My heart was torn – I didn’t really want to leave! I love my days spent teaching my fifth graders about the joys of reading, the expression of writing, and the importance of learning history. And any teacher knows that it is always easier to be in school than to write sub plans. So why was I leaving?
I was appointed to the Governor’s Classrooms First Council last summer. I am the one teacher on a Council made up of state and local superintendents and district and charter school business and finance officials. No pressure there!

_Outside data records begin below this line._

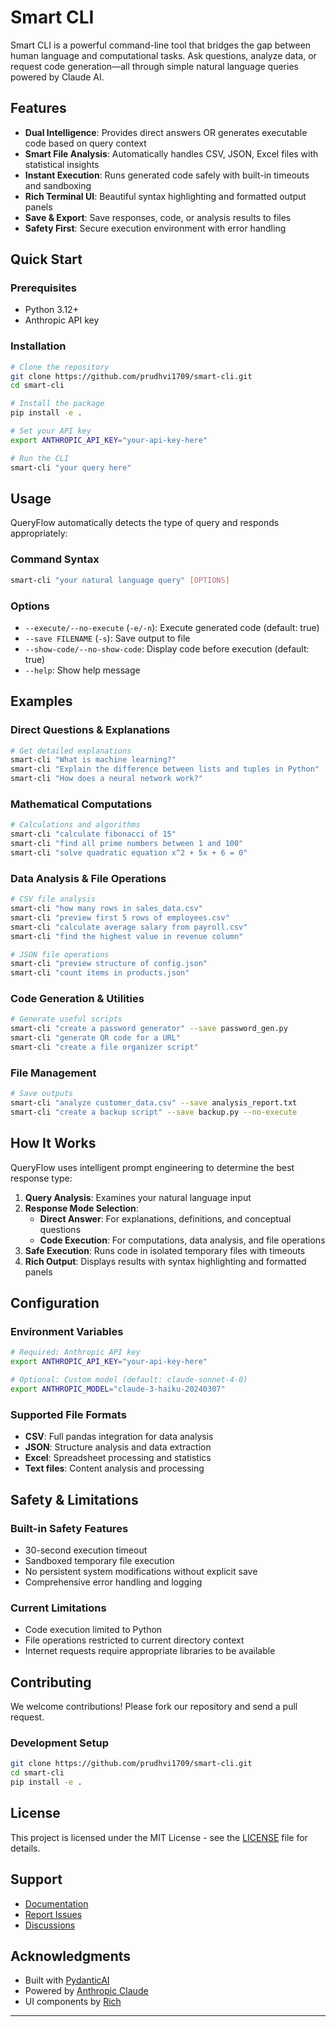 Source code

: # Smart CLI

Smart CLI is a powerful command-line tool that bridges the gap between human language and computational tasks. Ask questions, analyze data, or request code generation—all through simple natural language queries powered by Claude AI.

## Features

- **Dual Intelligence**: Provides direct answers OR generates executable code based on query context
- **Smart File Analysis**: Automatically handles CSV, JSON, Excel files with statistical insights
- **Instant Execution**: Runs generated code safely with built-in timeouts and sandboxing
- **Rich Terminal UI**: Beautiful syntax highlighting and formatted output panels
- **Save & Export**: Save responses, code, or analysis results to files
- **Safety First**: Secure execution environment with error handling

## Quick Start

### Prerequisites
- Python 3.12+
- Anthropic API key

### Installation

```bash
# Clone the repository
git clone https://github.com/prudhvi1709/smart-cli.git
cd smart-cli

# Install the package
pip install -e .

# Set your API key
export ANTHROPIC_API_KEY="your-api-key-here"

# Run the CLI
smart-cli "your query here"
```

## Usage

QueryFlow automatically detects the type of query and responds appropriately:

### Command Syntax
```bash
smart-cli "your natural language query" [OPTIONS]
```

### Options
- `--execute/--no-execute` (`-e/-n`): Execute generated code (default: true)
- `--save FILENAME` (`-s`): Save output to file
- `--show-code/--no-show-code`: Display code before execution (default: true)
- `--help`: Show help message

## Examples

### Direct Questions & Explanations
```bash
# Get detailed explanations
smart-cli "What is machine learning?"
smart-cli "Explain the difference between lists and tuples in Python"
smart-cli "How does a neural network work?"
```

### Mathematical Computations
```bash
# Calculations and algorithms
smart-cli "calculate fibonacci of 15"
smart-cli "find all prime numbers between 1 and 100"
smart-cli "solve quadratic equation x^2 + 5x + 6 = 0"
```

### Data Analysis & File Operations
```bash
# CSV file analysis
smart-cli "how many rows in sales_data.csv"
smart-cli "preview first 5 rows of employees.csv"
smart-cli "calculate average salary from payroll.csv"
smart-cli "find the highest value in revenue column"

# JSON file operations
smart-cli "preview structure of config.json"
smart-cli "count items in products.json"
```

### Code Generation & Utilities
```bash
# Generate useful scripts
smart-cli "create a password generator" --save password_gen.py
smart-cli "generate QR code for a URL"
smart-cli "create a file organizer script"
```

### File Management
```bash
# Save outputs
smart-cli "analyze customer_data.csv" --save analysis_report.txt
smart-cli "create a backup script" --save backup.py --no-execute
```

## How It Works

QueryFlow uses intelligent prompt engineering to determine the best response type:

1. **Query Analysis**: Examines your natural language input
2. **Response Mode Selection**:
   - **Direct Answer**: For explanations, definitions, and conceptual questions
   - **Code Execution**: For computations, data analysis, and file operations
3. **Safe Execution**: Runs code in isolated temporary files with timeouts
4. **Rich Output**: Displays results with syntax highlighting and formatted panels

## Configuration

### Environment Variables
```bash
# Required: Anthropic API key
export ANTHROPIC_API_KEY="your-api-key-here"

# Optional: Custom model (default: claude-sonnet-4-0)
export ANTHROPIC_MODEL="claude-3-haiku-20240307"
```

### Supported File Formats
- **CSV**: Full pandas integration for data analysis
- **JSON**: Structure analysis and data extraction  
- **Excel**: Spreadsheet processing and statistics
- **Text files**: Content analysis and processing

## Safety & Limitations

### Built-in Safety Features
- 30-second execution timeout
- Sandboxed temporary file execution
- No persistent system modifications without explicit save
- Comprehensive error handling and logging

### Current Limitations
- Code execution limited to Python
- File operations restricted to current directory context
- Internet requests require appropriate libraries to be available

## Contributing

We welcome contributions! Please fork our repository and send a pull request.

### Development Setup
```bash
git clone https://github.com/prudhvi1709/smart-cli.git
cd smart-cli
pip install -e .
```

## License

This project is licensed under the MIT License - see the [LICENSE](LICENSE) file for details.

## Support

- [Documentation](https://github.com/prudhvi1709/smart-cli/wiki)
- [Report Issues](https://github.com/prudhvi1709/smart-cli/issues)
- [Discussions](https://github.com/prudhvi1709/smart-cli/discussions)

## Acknowledgments

- Built with [PydanticAI](https://github.com/pydantic/pydantic-ai)
- Powered by [Anthropic Claude](https://www.anthropic.com/)
- UI components by [Rich](https://github.com/Textualize/rich)

---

Work on the Council involves bi-monthly meetings (during the school day, of course), weekly phone meetings, and lots of reading and learning as we draft recommendations to the Governor and Legislature regarding our current school funding formula and other policies to improve educational outcomes and make school finance more transparent and uniform.
Rewind to 7:15am this morning. I had an IEP transfer meeting for a student who came from out of state. Her mom, being an excellent advocate for her student, had many questions about our special education teachers and programs. This student is also an English Language Learner and her mom spoke highly of the language immersion school she had previously attended with a class size of less than ten. Her mom expressed shock that I fulfill English Language Learner and many special education objectives and goals in the general education classroom.
But this IEP meeting illustrates exactly why I have to leave my classroom early. It is because I am the one teacher on the Council. I am the only teacher in the room. As a result I am in the unique position of guiding policy, and also seeing the impact of policy directly where the rubber meets the road…in my classroom with my students.
I’ve witnessed how the deep cuts in education funding since 2008 have negatively affected our students. The cuts have led to loss of support for students who often have greater needs and less help from home due to the same financial downturn. Arizona ranks 46th among U.S. states in a gauge of child poverty and other key indicators like health and education across the country (Source: http://www.aecf.org/m/resourcedoc/aecf-2015kidscountdatabook-2015.pdf). I’ve watched prevention strategies and programs for our most at-risk students get cut just when our students need them the most. Not to mention the nurses, resource officers, counselors, and countless other support staff positions that have quietly been budgeted out through the years. As the cuts in funding get closer and closer to the classroom with each passing budget and failed override, the teachers of Arizona can only hold back the assault for so long before it starts to reach the students.
You, my students, are ten and eleven years old and have never been to a fully funded school in Arizona. This entire generation of children has over $1 billion dollars of education that was never provided to them. I will be part of the solution. This is personal.
So why do I have to leave you? Because you are my priority.